Hohe Verwunderung ergreift sie ob dieses Anblicks; aber wer mag ihre Freude ausdenken, wenn sie nun vernimmt die holdseligen Worte, mit denen der Sohn Gottes seinem himmlischen Vater anzeigt, wie Er sich mit ihr verlobt habe in Ewigkeit, und sich mit ihr vertraut in Gericht und Gerechtigkeit, in Gnade und Barmherzigkeit, ja wie er im Glauben sich mit ihr verlobt habe (Hos. 2, 19. 20.). Er habe sich mit ihr verbunden so fest und innig, dass seine Liebe weder durch Verfolgung verscheucht, noch durch Hass verringert, noch durch Gefängnis gehemmt, noch durch Banden gebunden, noch weniger durch Peinigung zerrissen, am wenigsten aber durch den bitteren Tod zertrennt und aufgehoben werden konnte.

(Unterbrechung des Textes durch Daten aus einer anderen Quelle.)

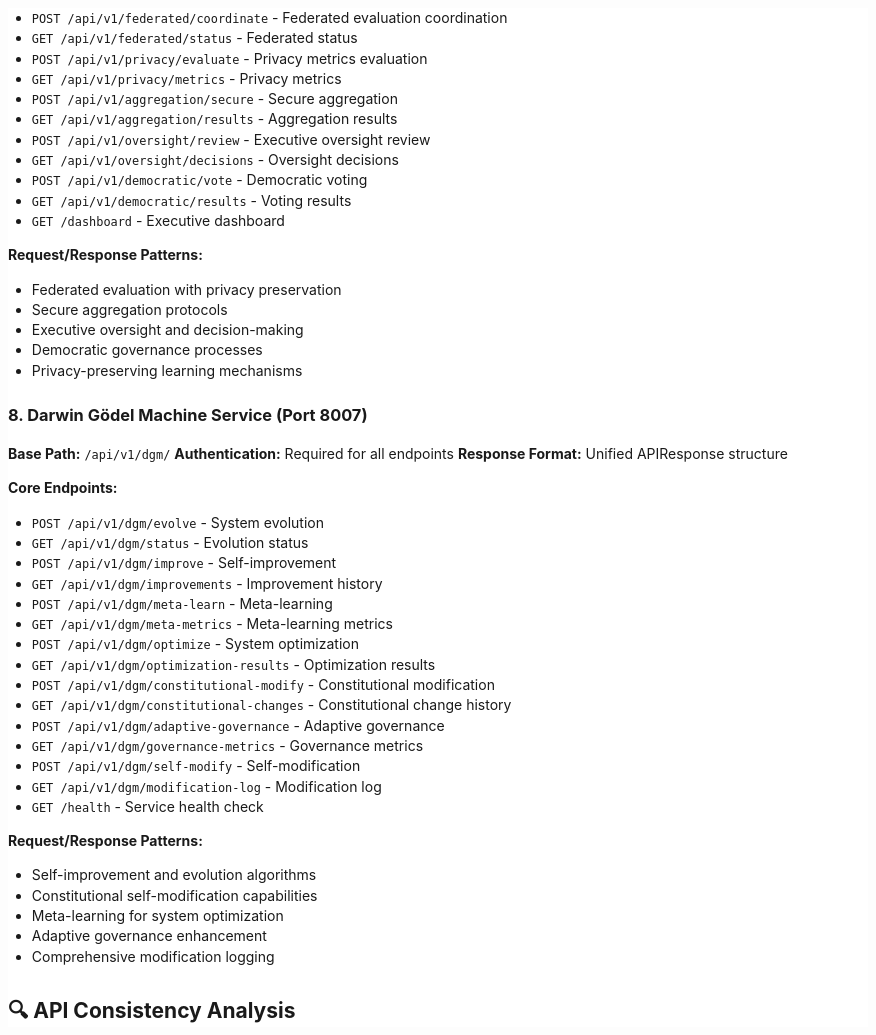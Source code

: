 - `POST /api/v1/federated/coordinate` - Federated evaluation coordination
- `GET /api/v1/federated/status` - Federated status
- `POST /api/v1/privacy/evaluate` - Privacy metrics evaluation
- `GET /api/v1/privacy/metrics` - Privacy metrics
- `POST /api/v1/aggregation/secure` - Secure aggregation
- `GET /api/v1/aggregation/results` - Aggregation results
- `POST /api/v1/oversight/review` - Executive oversight review
- `GET /api/v1/oversight/decisions` - Oversight decisions
- `POST /api/v1/democratic/vote` - Democratic voting
- `GET /api/v1/democratic/results` - Voting results
- `GET /dashboard` - Executive dashboard

**Request/Response Patterns:**

- Federated evaluation with privacy preservation
- Secure aggregation protocols
- Executive oversight and decision-making
- Democratic governance processes
- Privacy-preserving learning mechanisms

### 8. Darwin Gödel Machine Service (Port 8007)

**Base Path:** `/api/v1/dgm/`
**Authentication:** Required for all endpoints
**Response Format:** Unified APIResponse structure

**Core Endpoints:**

- `POST /api/v1/dgm/evolve` - System evolution
- `GET /api/v1/dgm/status` - Evolution status
- `POST /api/v1/dgm/improve` - Self-improvement
- `GET /api/v1/dgm/improvements` - Improvement history
- `POST /api/v1/dgm/meta-learn` - Meta-learning
- `GET /api/v1/dgm/meta-metrics` - Meta-learning metrics
- `POST /api/v1/dgm/optimize` - System optimization
- `GET /api/v1/dgm/optimization-results` - Optimization results
- `POST /api/v1/dgm/constitutional-modify` - Constitutional modification
- `GET /api/v1/dgm/constitutional-changes` - Constitutional change history
- `POST /api/v1/dgm/adaptive-governance` - Adaptive governance
- `GET /api/v1/dgm/governance-metrics` - Governance metrics
- `POST /api/v1/dgm/self-modify` - Self-modification
- `GET /api/v1/dgm/modification-log` - Modification log
- `GET /health` - Service health check

**Request/Response Patterns:**

- Self-improvement and evolution algorithms
- Constitutional self-modification capabilities
- Meta-learning for system optimization
- Adaptive governance enhancement
- Comprehensive modification logging

## 🔍 API Consistency Analysis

Um von solcher Freude nur ein schwaches Bild zu entwerfen, müssen wir es abermals in einem Gleichnis versuchen. - Bei den alten Römern war es gebräuchlich, dass der Feldherr nach errungenem Siege das Kriegsvolk versammelte und diejenigen hervorrief, welche sich in der Schlacht oder bei einem Sturm durch besondere Tapferkeit hervorgetan hatten. Dieselben stellte er auf einen erhabenen Ort und rühmte vor allen Kameraden ihre ritterlichen Taten und begabte sie darauf mit köstlichen Kleinodien, um allen ihre Ehre und Auszeichnung vor Augen zu stellen. Was für eine innigliche Wonne muss da alle erfüllt haben, denen diese Ehre vor so viel tausend Soldaten aus des Feldherrn eigenem Munde und eigner Hand widerfahren! - Nun aber bedenke, o Menschenkind, wie der auserwählten Seele zu Mute sein müsse, wenn sie vor der Menge der himmlischen Heerscharen, vor dem Siegesheere der Märtyrer und Gläubigen wegen viel höherer Dinge von Gott dem Vater selbst gerühmt und gepriesen wird; zumal wenn sie hört, wie Gott der Vater antwortet, weil sein lieber Sohn mit der auserwählten Seele sich in Ewigkeit verlobt habe, so solle sie auch in Ewigkeit Ihm hiermit übergeben; und weil Er sich mit ihr vertraut in Gerechtigkeit und Gericht, in Gnad und Barmherzigkeit, so solle sie Ihm hiermit in unwandelbarer Wahrheit geschenkt sein; und weil Er sich mit ihr verlobt habe im Glauben, so solle sie nun bei Ihm verbleiben in unendlichem Schauen. der süßen Worte! O der freudenreichen Rede, wenn nun der himmlische Vater zur auserwählten Seele spricht: „Ei du frommer und getreuer Knecht, du bist über wenig getreu gewesen, ich will dich über viel setzen; gehe ein zu deines Herrn Freuden. Ich habe dich in jenem Leben nur einen kleinen Augenblick verlassen, aber mit großer Barmherzigkeit will ich dich sammeln. Ich habe mein Angesicht im Augenblick des Zorns nur ein wenig vor dir verborgen, aber nunmehr mit ewiger Gnade will ich mich deiner erbarmen. Also habe ich geschworen, dass ich hinfort nicht über dich zürnen noch dich schelten will; denn es sollen wohl Berge weichen und Hügel hinfallen, auch bei Anbruch des letzten Tages soll wohl Himmel und Erde vergehen; aber meine Gnade soll nicht von dir weichen, und der Bund meines Friedens soll nicht hinfallen.“ (Jes. 54, 7-10.)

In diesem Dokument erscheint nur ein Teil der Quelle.